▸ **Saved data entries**
■ ■ ■ ■ ■

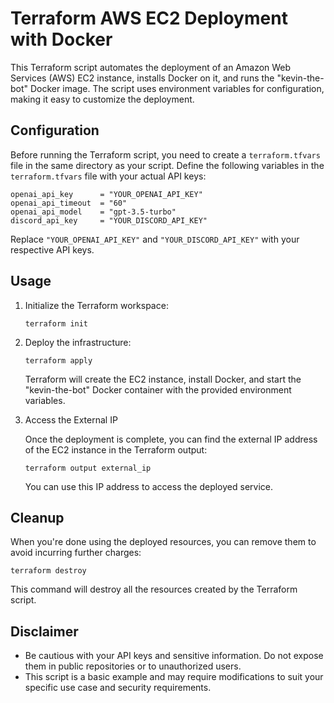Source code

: # Terraform AWS EC2 Deployment with Docker

This Terraform script automates the deployment of an Amazon Web Services (AWS) EC2 instance, installs Docker on it, and runs the "kevin-the-bot" Docker image. The script uses environment variables for configuration, making it easy to customize the deployment.

## Configuration

Before running the Terraform script, you need to create a `terraform.tfvars` file in the same directory as your script. Define the following variables in the `terraform.tfvars` file with your actual API keys:

```hcl
openai_api_key      = "YOUR_OPENAI_API_KEY"
openai_api_timeout  = "60"
openai_api_model    = "gpt-3.5-turbo"
discord_api_key     = "YOUR_DISCORD_API_KEY"
```

Replace `"YOUR_OPENAI_API_KEY"` and `"YOUR_DISCORD_API_KEY"` with your respective API keys.

## Usage

1. Initialize the Terraform workspace:

   ```shell
   terraform init
   ```

2. Deploy the infrastructure:

   ```shell
   terraform apply
   ```

   Terraform will create the EC2 instance, install Docker, and start the "kevin-the-bot" Docker container with the provided environment variables.

3. Access the External IP

   Once the deployment is complete, you can find the external IP address of the EC2 instance in the Terraform output:

   ```shell
   terraform output external_ip
   ```

   You can use this IP address to access the deployed service.

## Cleanup

When you're done using the deployed resources, you can remove them to avoid incurring further charges:

```shell
terraform destroy
```

This command will destroy all the resources created by the Terraform script.

## Disclaimer

- Be cautious with your API keys and sensitive information. Do not expose them in public repositories or to unauthorized users.
- This script is a basic example and may require modifications to suit your specific use case and security requirements.

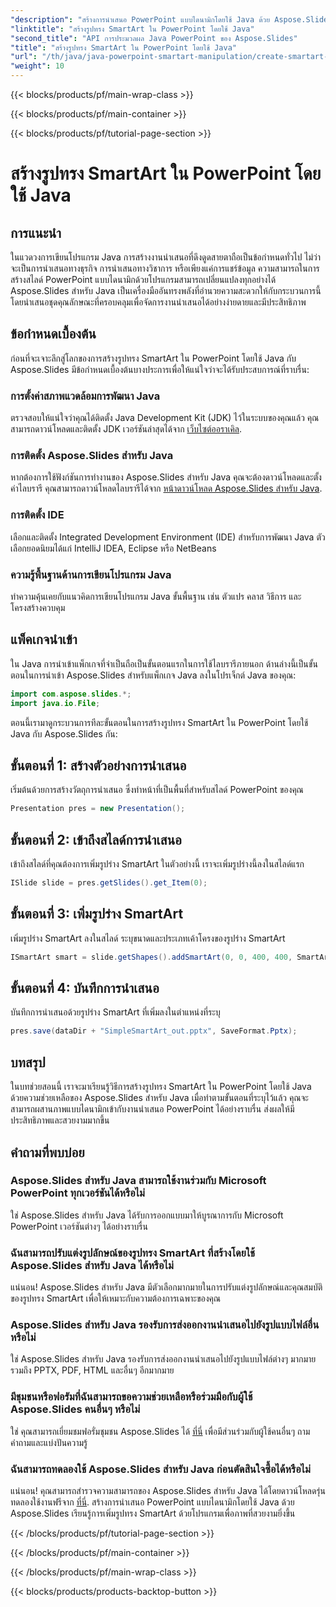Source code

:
 ```yaml
---
"description": "สร้างการนำเสนอ PowerPoint แบบไดนามิกโดยใช้ Java ด้วย Aspose.Slides เรียนรู้การเพิ่มรูปทรง SmartArt ด้วยโปรแกรมเพื่อภาพที่สวยงามยิ่งขึ้น"
"linktitle": "สร้างรูปทรง SmartArt ใน PowerPoint โดยใช้ Java"
"second_title": "API การประมวลผล Java PowerPoint ของ Aspose.Slides"
"title": "สร้างรูปทรง SmartArt ใน PowerPoint โดยใช้ Java"
"url": "/th/java/java-powerpoint-smartart-manipulation/create-smartart-shape-powerpoint-java/"
"weight": 10
---
```


{{< blocks/products/pf/main-wrap-class >}}

{{< blocks/products/pf/main-container >}}

{{< blocks/products/pf/tutorial-page-section >}}

# สร้างรูปทรง SmartArt ใน PowerPoint โดยใช้ Java

## การแนะนำ
ในแวดวงการเขียนโปรแกรม Java การสร้างงานนำเสนอที่ดึงดูดสายตาถือเป็นข้อกำหนดทั่วไป ไม่ว่าจะเป็นการนำเสนอทางธุรกิจ การนำเสนอทางวิชาการ หรือเพียงแค่การแชร์ข้อมูล ความสามารถในการสร้างสไลด์ PowerPoint แบบไดนามิกด้วยโปรแกรมสามารถเปลี่ยนแปลงทุกอย่างได้ Aspose.Slides สำหรับ Java เป็นเครื่องมืออันทรงพลังที่อำนวยความสะดวกให้กับกระบวนการนี้ โดยนำเสนอชุดคุณลักษณะที่ครอบคลุมเพื่อจัดการงานนำเสนอได้อย่างง่ายดายและมีประสิทธิภาพ
## ข้อกำหนดเบื้องต้น
ก่อนที่จะเจาะลึกสู่โลกของการสร้างรูปทรง SmartArt ใน PowerPoint โดยใช้ Java กับ Aspose.Slides มีข้อกำหนดเบื้องต้นบางประการเพื่อให้แน่ใจว่าจะได้รับประสบการณ์ที่ราบรื่น:
### การตั้งค่าสภาพแวดล้อมการพัฒนา Java
ตรวจสอบให้แน่ใจว่าคุณได้ติดตั้ง Java Development Kit (JDK) ไว้ในระบบของคุณแล้ว คุณสามารถดาวน์โหลดและติดตั้ง JDK เวอร์ชันล่าสุดได้จาก [เว็บไซต์ออราเคิล](https://www-oracle.com/java/technologies/javase-downloads.html).
### การติดตั้ง Aspose.Slides สำหรับ Java
หากต้องการใช้ฟังก์ชันการทำงานของ Aspose.Slides สำหรับ Java คุณจะต้องดาวน์โหลดและตั้งค่าไลบรารี คุณสามารถดาวน์โหลดไลบรารีได้จาก [หน้าดาวน์โหลด Aspose.Slides สำหรับ Java](https://releases-aspose.com/slides/java/).
### การติดตั้ง IDE
เลือกและติดตั้ง Integrated Development Environment (IDE) สำหรับการพัฒนา Java ตัวเลือกยอดนิยมได้แก่ IntelliJ IDEA, Eclipse หรือ NetBeans
### ความรู้พื้นฐานด้านการเขียนโปรแกรม Java
ทำความคุ้นเคยกับแนวคิดการเขียนโปรแกรม Java ขั้นพื้นฐาน เช่น ตัวแปร คลาส วิธีการ และโครงสร้างควบคุม

## แพ็คเกจนำเข้า
ใน Java การนำเข้าแพ็กเกจที่จำเป็นถือเป็นขั้นตอนแรกในการใช้ไลบรารีภายนอก ด้านล่างนี้เป็นขั้นตอนในการนำเข้า Aspose.Slides สำหรับแพ็กเกจ Java ลงในโปรเจ็กต์ Java ของคุณ:

```java
import com.aspose.slides.*;
import java.io.File;
```
ตอนนี้เรามาดูกระบวนการทีละขั้นตอนในการสร้างรูปทรง SmartArt ใน PowerPoint โดยใช้ Java กับ Aspose.Slides กัน:
## ขั้นตอนที่ 1: สร้างตัวอย่างการนำเสนอ
เริ่มต้นด้วยการสร้างวัตถุการนำเสนอ ซึ่งทำหน้าที่เป็นพื้นที่สำหรับสไลด์ PowerPoint ของคุณ
```java
Presentation pres = new Presentation();
```
## ขั้นตอนที่ 2: เข้าถึงสไลด์การนำเสนอ
เข้าถึงสไลด์ที่คุณต้องการเพิ่มรูปร่าง SmartArt ในตัวอย่างนี้ เราจะเพิ่มรูปร่างนี้ลงในสไลด์แรก
```java
ISlide slide = pres.getSlides().get_Item(0);
```
## ขั้นตอนที่ 3: เพิ่มรูปร่าง SmartArt
เพิ่มรูปร่าง SmartArt ลงในสไลด์ ระบุขนาดและประเภทเค้าโครงของรูปร่าง SmartArt
```java
ISmartArt smart = slide.getShapes().addSmartArt(0, 0, 400, 400, SmartArtLayoutType.BasicBlockList);
```
## ขั้นตอนที่ 4: บันทึกการนำเสนอ
บันทึกการนำเสนอด้วยรูปร่าง SmartArt ที่เพิ่มลงในตำแหน่งที่ระบุ
```java
pres.save(dataDir + "SimpleSmartArt_out.pptx", SaveFormat.Pptx);
```

## บทสรุป
ในบทช่วยสอนนี้ เราจะมาเรียนรู้วิธีการสร้างรูปทรง SmartArt ใน PowerPoint โดยใช้ Java ด้วยความช่วยเหลือของ Aspose.Slides สำหรับ Java เมื่อทำตามขั้นตอนที่ระบุไว้แล้ว คุณจะสามารถผสานภาพแบบไดนามิกเข้ากับงานนำเสนอ PowerPoint ได้อย่างราบรื่น ส่งผลให้มีประสิทธิภาพและสวยงามมากขึ้น
## คำถามที่พบบ่อย
### Aspose.Slides สำหรับ Java สามารถใช้งานร่วมกับ Microsoft PowerPoint ทุกเวอร์ชันได้หรือไม่
ใช่ Aspose.Slides สำหรับ Java ได้รับการออกแบบมาให้บูรณาการกับ Microsoft PowerPoint เวอร์ชันต่างๆ ได้อย่างราบรื่น
### ฉันสามารถปรับแต่งรูปลักษณ์ของรูปทรง SmartArt ที่สร้างโดยใช้ Aspose.Slides สำหรับ Java ได้หรือไม่
แน่นอน! Aspose.Slides สำหรับ Java มีตัวเลือกมากมายในการปรับแต่งรูปลักษณ์และคุณสมบัติของรูปทรง SmartArt เพื่อให้เหมาะกับความต้องการเฉพาะของคุณ
### Aspose.Slides สำหรับ Java รองรับการส่งออกงานนำเสนอไปยังรูปแบบไฟล์อื่นหรือไม่
ใช่ Aspose.Slides สำหรับ Java รองรับการส่งออกงานนำเสนอไปยังรูปแบบไฟล์ต่างๆ มากมาย รวมถึง PPTX, PDF, HTML และอื่นๆ อีกมากมาย
### มีชุมชนหรือฟอรัมที่ฉันสามารถขอความช่วยเหลือหรือร่วมมือกับผู้ใช้ Aspose.Slides คนอื่นๆ หรือไม่
ใช่ คุณสามารถเยี่ยมชมฟอรั่มชุมชน Aspose.Slides ได้ [ที่นี่](https://forum.aspose.com/c/slides/11) เพื่อมีส่วนร่วมกับผู้ใช้คนอื่นๆ ถามคำถามและแบ่งปันความรู้
### ฉันสามารถทดลองใช้ Aspose.Slides สำหรับ Java ก่อนตัดสินใจซื้อได้หรือไม่
แน่นอน! คุณสามารถสำรวจความสามารถของ Aspose.Slides สำหรับ Java ได้โดยดาวน์โหลดรุ่นทดลองใช้งานฟรีจาก [ที่นี่](https://releases-aspose.com/).
สร้างการนำเสนอ PowerPoint แบบไดนามิกโดยใช้ Java ด้วย Aspose.Slides เรียนรู้การเพิ่มรูปทรง SmartArt ด้วยโปรแกรมเพื่อภาพที่สวยงามยิ่งขึ้น

{{< /blocks/products/pf/tutorial-page-section >}}

{{< /blocks/products/pf/main-container >}}

{{< /blocks/products/pf/main-wrap-class >}}

{{< blocks/products/products-backtop-button >}}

■ ■ ■ ■ ■

Look through the records for the string "างราบร". Copy every line that has it.

▸ **Solution to this exercise**
ในบทช่วยสอนนี้ เราจะมาเรียนรู้วิธีการสร้างรูปทรง SmartArt ใน PowerPoint โดยใช้ Java ด้วยความช่วยเหลือของ Aspose.Slides สำหรับ Java เมื่อทำตามขั้นตอนที่ระบุไว้แล้ว คุณจะสามารถผสานภาพแบบไดนามิกเข้ากับงานนำเสนอ PowerPoint ได้อย่างราบรื่น ส่งผลให้มีประสิทธิภาพและสวยงามมากขึ้น
ใช่ Aspose.Slides สำหรับ Java ได้รับการออกแบบมาให้บูรณาการกับ Microsoft PowerPoint เวอร์ชันต่างๆ ได้อย่างราบรื่น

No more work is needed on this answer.